Fibromyalgia

Fibromyalgia

See also Pain/Fibromyalgia
Many clients in this category are heavily medicated, so having an MD willing to work with you to reduce and get rid of the meds would be a major plus. That’s one of the first steps, since in many cases getting off the meds is a crucial step and an early focus.

Like many other diagnoses, fibromyalgia is often a kind of catch-all term for combinations of problems and not necessarily particularly helpful in determining what and where to train.

My experience has been that these are some of the issues you’ll be training:

1. At bottom, there is often a trauma or neglect history, so it’s not uncommon to see low levels of 6-8 Hz as the brain has learned to shut off access to the subconscious. Sometimes this is blunted by a tendency toward slow alpha (6-10 Hz instead of 8-12 Hz), often related to the meds.

2. You may find high levels of 23-38 Hz, or again these may have been covered up by meds. These would be, with the low 2-8 Hz, more foundational patterns, but you may only really see them when the meds have been reduced significantly.

3. One of the primary characteristics I expect to see is that the brain has learned to produce a lot of alpha (usually slow and often failing to block with eyes open or at task, and often in the front and left of the brain).
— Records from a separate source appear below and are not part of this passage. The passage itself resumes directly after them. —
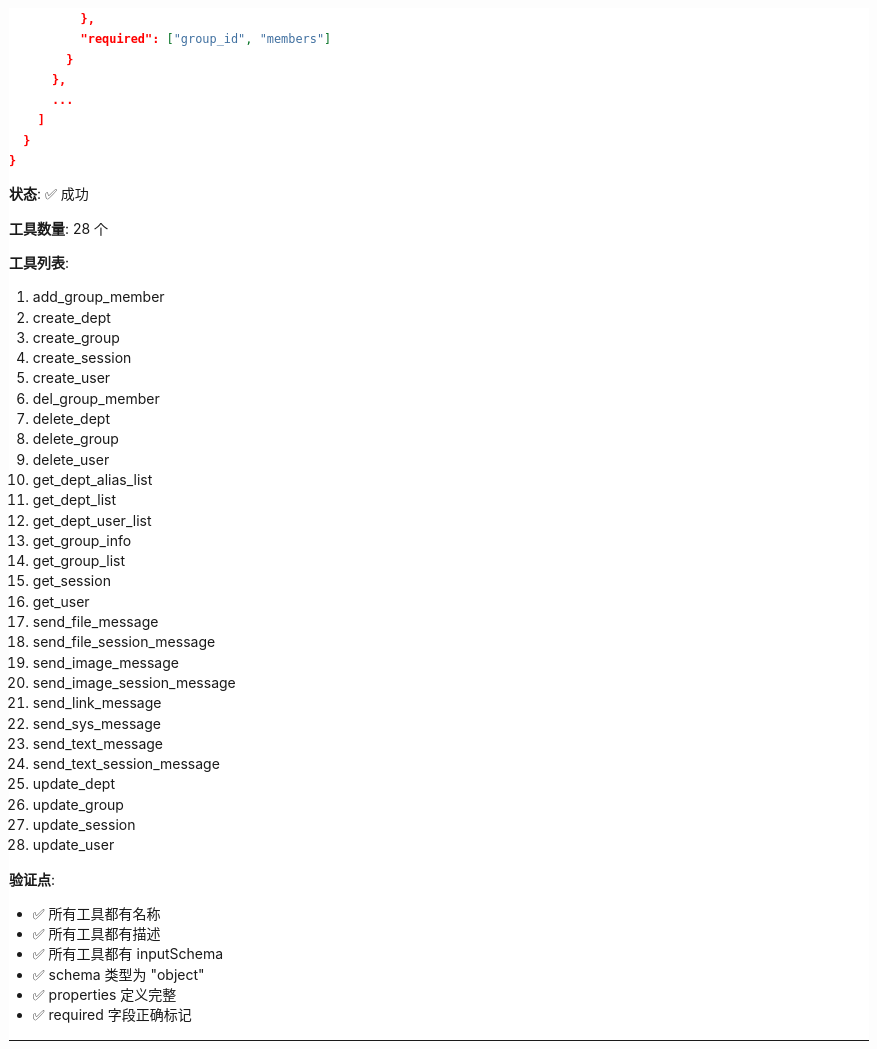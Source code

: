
 ```json
          },
          "required": ["group_id", "members"]
        }
      },
      ...
    ]
  }
}
```

**状态**: ✅ 成功

**工具数量**: 28 个

**工具列表**:
1. add_group_member
2. create_dept
3. create_group
4. create_session
5. create_user
6. del_group_member
7. delete_dept
8. delete_group
9. delete_user
10. get_dept_alias_list
11. get_dept_list
12. get_dept_user_list
13. get_group_info
14. get_group_list
15. get_session
16. get_user
17. send_file_message
18. send_file_session_message
19. send_image_message
20. send_image_session_message
21. send_link_message
22. send_sys_message
23. send_text_message
24. send_text_session_message
25. update_dept
26. update_group
27. update_session
28. update_user

**验证点**:
- ✅ 所有工具都有名称
- ✅ 所有工具都有描述
- ✅ 所有工具都有 inputSchema
- ✅ schema 类型为 "object"
- ✅ properties 定义完整
- ✅ required 字段正确标记

---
This is a self-anesthetizing strategy to deal with the blocked trauma experience.

4. There may be alpha-delta sleep patterns (alpha intruding into delta sleep). Since delta is (in adults usually occurs in only one usually early and usually fairly brief stage of sleep) related to physiological restoration, failure to achieve this deepest state often leads to the feeling of chronic fatigue and maybe also to chronic pain–both common characteristics of a fibromyalgia diagnosis.

5. Secondary gains are often a major block in training. No matter how motivated a client appears to be, I always liked to work with them at the onset of training to recognize what they will lose if they no longer “have” fibromyalgia. It’s great to define what will be gained, but until the client recognizes how expectations of others and of oneself, “excuses” for not having to do things, will no longer be available, there is resistance to changing. Nothing to blame, simply a recognition of the work that will be required and how the entire way the client sees and is seen will change.

So, use the standard approach to getting off meds early in training and establish the expectations.

If alpha is strong, especially slow and unblocked, train to reduce it, especially in the front and over the left hemisphere. These two things will begin to reveal the deeper patterns of anxiety and trauma response, which can then be trained.

Obviously every person’s brain is different, so train what you see, but these are things I would commonly expect to find.